▶ Work instructions
Count the lines in the records below that contain the word "CLRS", and give only that count.

[Collected data]

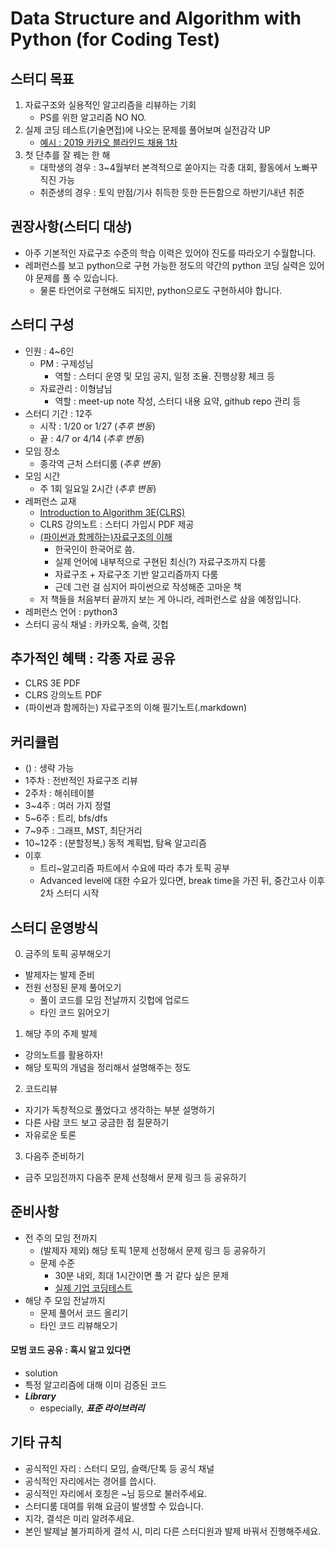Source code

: # Data Structure and Algorithm with Python (for Coding Test)

## 스터디 목표

1. 자료구조와 실용적인 알고리즘을 리뷰하는 기회
    - PS를 위한 알고리즘 NO NO.
2. 실제 코딩 테스트(기술면접)에 나오는 문제를 풀어보며 실전감각 UP
    - [예시 : 2019 카카오 블라인드 채용 1차](http://tech.kakao.com/2018/09/21/kakao-blind-recruitment-for2019-round-1/)
3. 첫 단추를 잘 꿰는 한 해
    - 대학생의 경우 : 3~4월부터 본격적으로 쏟아지는 각종 대회, 활동에서 노빠꾸 직진 가능
    - 취준생의 경우 : 토익 만점/기사 취득한 듯한 든든함으로 하반기/내년 취준

## 권장사항(스터디 대상)

- 아주 기본적인 자료구조 수준의 학습 이력은 있어야 진도를 따라오기 수월합니다.
- 레퍼런스를 보고 python으로 구현 가능한 정도의 약간의 python 코딩 실력은 있어야 문제를 풀 수 있습니다.
  - 물론 타언어로 구현해도 되지만, python으로도 구현하셔야 합니다.

## 스터디 구성

- 인원 : 4~6인
  - PM : 구제성님
    - 역할 : 스터디 운영 및 모임 공지, 일정 조율. 진행상황 체크 등
  - 자료관리 : 이형남님
    - 역할 : meet-up note 작성, 스터디 내용 요약, github repo 관리 등
- 스터디 기간 : 12주
  - 시작 : 1/20 or 1/27 (*추후 변동*)
  - 끝 : 4/7 or 4/14 (*추후 변동*)
- 모임 장소
  - 종각역 근처 스터디룸 (*추후 변동*)
- 모임 시간
  - 주 1회 일요일 2시간 (*추후 변동*)
- 레퍼런스 교재
  - [Introduction to Algorithm 3E(CLRS)](http://www.kyobobook.co.kr/product/detailViewKor.laf?ejkGb=KOR&mallGb=KOR&barcode=9791156641131&orderClick=LEA&Kc=)
  - CLRS 강의노트 : 스터디 가입시 PDF 제공
  - [(파이썬과 함께하는)자료구조의 이해](http://www.kyobobook.co.kr/product/detailViewKor.laf?ejkGb=KOR&mallGb=KOR&barcode=9788970509402&orderClick=LET&Kc=)
    - 한국인이 한국어로 씀.
    - 실제 언어에 내부적으로 구현된 최신(?) 자료구조까지 다룸
    - 자료구조 + 자료구조 기반 알고리즘까지 다룸
    - 근데 그런 걸 심지어 파이썬으로 작성해준 고마운 책
  - 저 책들을 처음부터 끝까지 보는 게 아니라, 레퍼런스로 삼을 예정입니다.
- 레퍼런스 언어 : python3
- 스터디 공식 채널 : 카카오톡, 슬랙, 깃헙

## 추가적인 혜택 : 각종 자료 공유

- CLRS 3E PDF
- CLRS 강의노트 PDF
- (파이썬과 함께하는) 자료구조의 이해 필기노트(.markdown)

## 커리큘럼

- () : 생략 가능
- 1주차 : 전반적인 자료구조 리뷰
- 2주차 : 해쉬테이블
- 3~4주 : 여러 가지 정렬
- 5~6주 : 트리, bfs/dfs
- 7~9주 : 그래프, MST, 최단거리
- 10~12주 : (분할정복,) 동적 계획법, 탐욕 알고리즘
- 이후
  - 트리~알고리즘 파트에서 수요에 따라 추가 토픽 공부
  - Advanced level에 대한 수요가 있다면, break time을 가진 뒤, 중간고사 이후 2차 스터디 시작

## 스터디 운영방식

0. 금주의 토픽 공부해오기
  - 발제자는 발제 준비
  - 전원 선정된 문제 풀어오기
    - 풀이 코드를 모임 전날까지 깃헙에 업로드
    - 타인 코드 읽어오기
1. 해당 주의 주제 발제
  - 강의노트를 활용하자!
  - 해당 토픽의 개념을 정리해서 설명해주는 정도
2. 코드리뷰
  - 자기가 독창적으로 풀었다고 생각하는 부분 설명하기
  - 다른 사람 코드 보고 궁금한 점 질문하기
  - 자유로운 토론
3. 다음주 준비하기
  - 금주 모임전까지 다음주 문제 선정해서 문제 링크 등 공유하기

## 준비사항

- 전 주의 모임 전까지
  - (발제자 제외) 해당 토픽 1문제 선정해서 문제 링크 등 공유하기
  - 문제 수준
    - 30분 내외, 최대 1시간이면 풀 거 같다 싶은 문제
    - [실제 기업 코딩테스트](http://tech.kakao.com/2018/09/21/kakao-blind-recruitment-for2019-round-1/)
- 해당 주 모임 전날까지
  - 문제 풀어서 코드 올리기
  - 타인 코드 리뷰해오기

#### 모범 코드 공유 : 혹시 알고 있다면

- solution
- 특정 알고리즘에 대해 이미 검증된 코드
- ***Library***
  - especially, ***표준 라이브러리***

## 기타 규칙

- 공식적인 자리 : 스터디 모임, 슬랙/단톡 등 공식 채널
- 공식적인 자리에서는 경어를 씁시다.
- 공식적인 자리에서 호칭은 ~님 등으로 불러주세요.
- 스터디룸 대여를 위해 요금이 발생할 수 있습니다.
- 지각, 결석은 미리 알려주세요.
- 본인 발제날 불가피하게 결석 시, 미리 다른 스터디원과 발제 바꿔서 진행해주세요.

▶ Response for this exercise
4